Masatoshi Iizuka, Kensuke Kinoshita, Yoshiharu Sakamura, Takanari Ogata, Tadafumi Koyama
Nuclear Technology | Volume 184 | Number 1 | October 2013 | Pages 107-120
Technical Paper | Pyrometallurgical Reprocessing | doi.org/10.13182/NT13-A19872
Articles are hosted by Taylor and Francis Online.
Fuel cycle tests using uranium and simulants with process equipment of 1 ton HM/yr throughput were conducted to develop an equipment design for long-term and hot-cell operation with stable performance, and to investigate the influence of impurities on the behavior of sensitive materials such as molten chlorides and active metals on material mass balance during repeated engineering-scale operations. These cycle tests were performed in two phases. The first phase simulated the introduction of spent oxide fuel into the metallic fuel cycle by the sequential operations of the UO2 electroreduction, electrorefining of the reduction product, salt distillation using the electrorefining product, and injection casting of U-Zr alloy using the recovered uranium metal. The second phase, consisting of electrorefining, salt distillation, and injection casting, simulated the repeated metallic fuel cycle. The major achievements and results in these cycle tests are summarized as follows:1. Simulated metallic fuel (U-Zr alloy rods) was successfully fabricated using UO2 as the starting material.2. The electrorefining, product transfer, salt distillation, and injection casting equipment operated satisfactorily, and their performance was sufficiently high, taking the target processing rate of 5 kg/day into account.3. Regarding electroreduction, the reduction rate was approximately half the target value, and the cathodic current efficiency was also low. The reasons for the unsatisfactory result are considered to be Li2O stagnancy at the cathode, the parasitic generation of lithium and the subsequent oxidation out of the cathode, and possibly the reaction between the reduced uranium and the oxygen gas evolved at the anode.

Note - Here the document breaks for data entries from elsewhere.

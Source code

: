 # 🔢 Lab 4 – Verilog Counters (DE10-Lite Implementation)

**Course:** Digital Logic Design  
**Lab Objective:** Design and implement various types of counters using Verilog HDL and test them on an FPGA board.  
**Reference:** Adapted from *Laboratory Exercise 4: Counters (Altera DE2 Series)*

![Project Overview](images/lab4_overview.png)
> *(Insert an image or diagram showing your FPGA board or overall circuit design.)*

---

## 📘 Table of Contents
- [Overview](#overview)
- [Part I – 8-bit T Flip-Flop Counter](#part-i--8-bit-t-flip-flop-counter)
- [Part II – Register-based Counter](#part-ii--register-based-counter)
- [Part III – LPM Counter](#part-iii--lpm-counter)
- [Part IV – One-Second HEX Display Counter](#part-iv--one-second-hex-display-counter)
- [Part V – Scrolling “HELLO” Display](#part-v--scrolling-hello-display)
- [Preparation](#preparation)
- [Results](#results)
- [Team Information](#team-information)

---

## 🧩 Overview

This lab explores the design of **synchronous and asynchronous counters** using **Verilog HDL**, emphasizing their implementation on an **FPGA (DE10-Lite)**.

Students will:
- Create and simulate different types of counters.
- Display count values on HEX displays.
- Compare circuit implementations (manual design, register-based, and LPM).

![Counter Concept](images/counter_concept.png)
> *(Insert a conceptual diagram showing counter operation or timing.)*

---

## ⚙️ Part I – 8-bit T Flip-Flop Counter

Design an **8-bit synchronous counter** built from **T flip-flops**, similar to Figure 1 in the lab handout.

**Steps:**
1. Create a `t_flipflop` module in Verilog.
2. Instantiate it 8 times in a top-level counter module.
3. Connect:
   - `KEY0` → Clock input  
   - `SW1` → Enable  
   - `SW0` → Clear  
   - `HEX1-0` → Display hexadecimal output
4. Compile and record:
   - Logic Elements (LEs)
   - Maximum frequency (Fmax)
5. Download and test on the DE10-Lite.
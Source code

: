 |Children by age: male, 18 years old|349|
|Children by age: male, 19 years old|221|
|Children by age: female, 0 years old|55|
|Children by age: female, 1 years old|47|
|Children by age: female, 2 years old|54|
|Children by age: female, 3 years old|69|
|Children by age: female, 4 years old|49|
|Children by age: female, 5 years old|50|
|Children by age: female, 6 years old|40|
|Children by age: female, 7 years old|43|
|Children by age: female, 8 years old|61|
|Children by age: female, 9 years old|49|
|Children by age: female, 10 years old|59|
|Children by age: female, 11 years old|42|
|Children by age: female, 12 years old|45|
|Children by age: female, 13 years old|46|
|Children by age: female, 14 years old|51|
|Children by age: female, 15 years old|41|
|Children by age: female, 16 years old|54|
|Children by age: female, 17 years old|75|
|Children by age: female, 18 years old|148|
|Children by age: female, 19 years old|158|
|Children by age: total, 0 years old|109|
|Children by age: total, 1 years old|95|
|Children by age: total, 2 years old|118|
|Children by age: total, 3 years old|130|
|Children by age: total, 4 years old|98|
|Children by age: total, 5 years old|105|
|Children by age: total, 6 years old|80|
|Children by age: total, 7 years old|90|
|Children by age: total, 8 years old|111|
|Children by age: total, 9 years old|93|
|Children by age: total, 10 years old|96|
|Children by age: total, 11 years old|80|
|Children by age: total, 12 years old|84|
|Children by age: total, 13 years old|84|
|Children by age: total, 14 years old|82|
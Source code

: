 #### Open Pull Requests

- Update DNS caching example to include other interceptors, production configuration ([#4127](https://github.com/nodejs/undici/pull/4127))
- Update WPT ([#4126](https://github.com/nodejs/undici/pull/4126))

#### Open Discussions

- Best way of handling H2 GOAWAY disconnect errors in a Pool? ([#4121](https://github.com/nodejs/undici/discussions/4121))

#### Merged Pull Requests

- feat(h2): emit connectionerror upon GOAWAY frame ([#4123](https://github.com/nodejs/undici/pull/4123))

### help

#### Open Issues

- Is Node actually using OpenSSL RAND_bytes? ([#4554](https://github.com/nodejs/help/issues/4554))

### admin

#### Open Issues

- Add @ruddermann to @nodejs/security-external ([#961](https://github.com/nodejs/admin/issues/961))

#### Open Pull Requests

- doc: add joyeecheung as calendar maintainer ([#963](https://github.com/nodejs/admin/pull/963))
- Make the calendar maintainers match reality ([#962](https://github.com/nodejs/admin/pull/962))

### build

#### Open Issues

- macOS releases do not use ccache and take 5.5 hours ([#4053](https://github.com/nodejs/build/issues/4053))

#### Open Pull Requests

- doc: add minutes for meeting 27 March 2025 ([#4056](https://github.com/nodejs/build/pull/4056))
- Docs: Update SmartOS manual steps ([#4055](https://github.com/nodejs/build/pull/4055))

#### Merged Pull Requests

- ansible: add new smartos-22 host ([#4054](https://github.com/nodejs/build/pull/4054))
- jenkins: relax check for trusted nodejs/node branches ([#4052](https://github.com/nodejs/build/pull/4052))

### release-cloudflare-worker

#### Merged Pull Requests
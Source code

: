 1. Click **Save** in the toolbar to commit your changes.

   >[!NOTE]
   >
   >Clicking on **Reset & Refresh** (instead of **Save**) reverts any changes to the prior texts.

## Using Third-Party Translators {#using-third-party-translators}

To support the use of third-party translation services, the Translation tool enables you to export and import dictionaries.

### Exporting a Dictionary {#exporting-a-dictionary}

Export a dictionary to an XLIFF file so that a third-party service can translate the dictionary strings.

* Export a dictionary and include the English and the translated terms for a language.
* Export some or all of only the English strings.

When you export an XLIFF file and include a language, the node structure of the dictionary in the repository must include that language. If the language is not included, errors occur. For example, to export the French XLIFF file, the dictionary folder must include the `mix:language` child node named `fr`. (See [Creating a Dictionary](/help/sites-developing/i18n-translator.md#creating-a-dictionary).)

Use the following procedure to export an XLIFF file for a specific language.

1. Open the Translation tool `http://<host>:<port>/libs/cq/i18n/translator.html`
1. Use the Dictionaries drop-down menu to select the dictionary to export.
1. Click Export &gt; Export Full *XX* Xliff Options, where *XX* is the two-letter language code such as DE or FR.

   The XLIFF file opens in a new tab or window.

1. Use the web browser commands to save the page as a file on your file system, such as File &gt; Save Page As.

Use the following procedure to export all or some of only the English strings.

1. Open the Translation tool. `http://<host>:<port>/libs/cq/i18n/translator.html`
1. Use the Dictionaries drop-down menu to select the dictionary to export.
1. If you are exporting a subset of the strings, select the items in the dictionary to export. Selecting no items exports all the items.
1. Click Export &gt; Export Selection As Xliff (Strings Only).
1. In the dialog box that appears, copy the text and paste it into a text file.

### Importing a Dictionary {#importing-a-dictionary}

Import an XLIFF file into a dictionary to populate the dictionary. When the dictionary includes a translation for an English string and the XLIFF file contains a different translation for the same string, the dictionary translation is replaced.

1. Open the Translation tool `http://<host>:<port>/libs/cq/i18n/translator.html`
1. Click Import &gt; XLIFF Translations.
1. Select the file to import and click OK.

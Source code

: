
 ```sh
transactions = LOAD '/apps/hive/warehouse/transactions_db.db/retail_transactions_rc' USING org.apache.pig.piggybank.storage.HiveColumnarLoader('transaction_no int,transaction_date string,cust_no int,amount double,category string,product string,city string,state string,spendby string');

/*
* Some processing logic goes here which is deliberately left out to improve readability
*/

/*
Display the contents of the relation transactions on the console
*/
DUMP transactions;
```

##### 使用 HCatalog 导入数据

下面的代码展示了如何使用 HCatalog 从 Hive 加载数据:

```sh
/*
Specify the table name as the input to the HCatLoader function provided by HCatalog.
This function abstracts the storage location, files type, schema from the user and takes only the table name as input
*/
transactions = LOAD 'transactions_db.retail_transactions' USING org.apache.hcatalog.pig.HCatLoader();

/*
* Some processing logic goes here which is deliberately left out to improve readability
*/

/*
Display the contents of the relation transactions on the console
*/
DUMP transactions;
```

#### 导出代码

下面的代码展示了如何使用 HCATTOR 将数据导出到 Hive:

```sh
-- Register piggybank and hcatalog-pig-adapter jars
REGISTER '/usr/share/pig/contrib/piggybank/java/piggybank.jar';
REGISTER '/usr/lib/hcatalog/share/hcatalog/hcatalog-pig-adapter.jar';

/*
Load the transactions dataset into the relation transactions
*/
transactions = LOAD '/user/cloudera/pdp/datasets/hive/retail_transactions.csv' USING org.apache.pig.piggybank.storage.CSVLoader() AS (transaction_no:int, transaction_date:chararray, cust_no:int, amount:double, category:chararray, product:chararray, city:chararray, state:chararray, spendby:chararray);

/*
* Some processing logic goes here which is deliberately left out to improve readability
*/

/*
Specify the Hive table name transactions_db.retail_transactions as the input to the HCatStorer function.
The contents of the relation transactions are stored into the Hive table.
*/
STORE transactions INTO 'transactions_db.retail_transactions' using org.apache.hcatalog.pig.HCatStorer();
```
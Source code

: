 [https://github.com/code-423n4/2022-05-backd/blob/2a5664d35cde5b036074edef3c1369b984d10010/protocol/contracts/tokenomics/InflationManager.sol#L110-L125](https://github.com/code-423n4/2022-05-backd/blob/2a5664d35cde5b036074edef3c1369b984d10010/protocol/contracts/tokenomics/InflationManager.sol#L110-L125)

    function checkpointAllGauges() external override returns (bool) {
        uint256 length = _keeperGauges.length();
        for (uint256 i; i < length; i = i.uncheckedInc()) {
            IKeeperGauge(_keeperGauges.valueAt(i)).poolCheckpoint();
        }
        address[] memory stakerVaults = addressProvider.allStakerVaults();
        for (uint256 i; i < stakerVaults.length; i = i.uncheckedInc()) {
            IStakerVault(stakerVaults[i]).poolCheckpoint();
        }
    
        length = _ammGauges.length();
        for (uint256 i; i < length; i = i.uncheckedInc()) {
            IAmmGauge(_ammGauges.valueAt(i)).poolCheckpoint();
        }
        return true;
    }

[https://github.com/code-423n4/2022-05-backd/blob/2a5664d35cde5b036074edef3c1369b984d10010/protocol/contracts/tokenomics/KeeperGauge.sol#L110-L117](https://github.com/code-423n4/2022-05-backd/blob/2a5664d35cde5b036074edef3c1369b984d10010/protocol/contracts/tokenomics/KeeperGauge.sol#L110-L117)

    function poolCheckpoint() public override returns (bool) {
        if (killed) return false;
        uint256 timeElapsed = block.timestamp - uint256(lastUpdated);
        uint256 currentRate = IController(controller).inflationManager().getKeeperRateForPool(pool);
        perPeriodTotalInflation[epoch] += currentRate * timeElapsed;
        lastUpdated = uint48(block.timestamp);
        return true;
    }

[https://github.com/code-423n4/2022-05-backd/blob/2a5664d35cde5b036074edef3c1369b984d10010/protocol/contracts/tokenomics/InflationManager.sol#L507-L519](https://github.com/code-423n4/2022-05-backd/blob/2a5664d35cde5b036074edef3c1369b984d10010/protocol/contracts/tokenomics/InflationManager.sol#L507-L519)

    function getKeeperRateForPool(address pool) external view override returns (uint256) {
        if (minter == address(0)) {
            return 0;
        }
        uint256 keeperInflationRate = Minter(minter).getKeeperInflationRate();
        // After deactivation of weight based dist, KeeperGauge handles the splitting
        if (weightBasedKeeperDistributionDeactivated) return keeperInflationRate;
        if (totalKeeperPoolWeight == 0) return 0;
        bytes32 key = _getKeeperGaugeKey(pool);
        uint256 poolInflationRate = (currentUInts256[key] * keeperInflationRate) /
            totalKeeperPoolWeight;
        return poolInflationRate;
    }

Improvement of equipment design should be continued to moderate the influence of these factors on the electroreduction performance.4. Favorable material mass balance of uranium, zirconium, and ruthenium (simulated fission products) was kept during the cycle tests, including the electrorefining, product transfer, salt distillation, and injection casting steps. No influence of three-time repetition of the fuel cycle tests was found from this viewpoint. The representativity of the anode residue and cathode product samples from the electrorefining step, which strongly influences the material mass balance evaluation, would be improved by performing anode residue treatment including metal waste consolidation and cathode processing for all the cathode products.